── Records for this task

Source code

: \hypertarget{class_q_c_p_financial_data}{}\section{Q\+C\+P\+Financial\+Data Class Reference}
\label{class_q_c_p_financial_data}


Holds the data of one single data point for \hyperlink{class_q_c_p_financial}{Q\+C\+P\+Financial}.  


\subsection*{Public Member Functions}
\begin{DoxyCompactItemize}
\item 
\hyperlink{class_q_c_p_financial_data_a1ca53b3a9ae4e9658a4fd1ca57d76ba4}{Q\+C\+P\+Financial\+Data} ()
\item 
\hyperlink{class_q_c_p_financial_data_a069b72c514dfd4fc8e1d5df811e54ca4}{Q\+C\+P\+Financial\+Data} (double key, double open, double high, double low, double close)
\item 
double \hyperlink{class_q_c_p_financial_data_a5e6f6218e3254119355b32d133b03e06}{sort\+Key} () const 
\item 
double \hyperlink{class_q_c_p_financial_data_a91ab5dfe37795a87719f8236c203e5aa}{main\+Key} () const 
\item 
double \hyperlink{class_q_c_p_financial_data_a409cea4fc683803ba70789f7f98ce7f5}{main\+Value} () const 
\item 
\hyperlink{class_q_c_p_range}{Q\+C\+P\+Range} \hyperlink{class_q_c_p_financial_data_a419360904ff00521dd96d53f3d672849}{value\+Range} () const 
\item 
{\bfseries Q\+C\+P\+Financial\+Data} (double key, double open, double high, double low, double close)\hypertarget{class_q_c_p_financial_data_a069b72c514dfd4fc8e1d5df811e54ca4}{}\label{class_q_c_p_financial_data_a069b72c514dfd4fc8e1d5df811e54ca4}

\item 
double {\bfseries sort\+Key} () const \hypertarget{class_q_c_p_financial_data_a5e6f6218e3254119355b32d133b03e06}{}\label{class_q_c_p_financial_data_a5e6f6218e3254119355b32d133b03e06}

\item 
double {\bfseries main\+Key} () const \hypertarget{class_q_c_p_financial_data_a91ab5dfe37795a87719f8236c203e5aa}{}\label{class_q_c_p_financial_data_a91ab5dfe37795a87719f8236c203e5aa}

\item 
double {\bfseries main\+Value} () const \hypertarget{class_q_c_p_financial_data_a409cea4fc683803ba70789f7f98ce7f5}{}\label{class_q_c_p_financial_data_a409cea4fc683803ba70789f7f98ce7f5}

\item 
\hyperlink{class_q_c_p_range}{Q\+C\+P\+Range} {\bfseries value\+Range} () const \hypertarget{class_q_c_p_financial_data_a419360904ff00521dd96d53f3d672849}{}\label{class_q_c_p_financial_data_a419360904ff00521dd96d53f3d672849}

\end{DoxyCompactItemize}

────

#### About this task:
Return only the number of lines in the material with the word "hyperlink" in them.

#### Answer:
8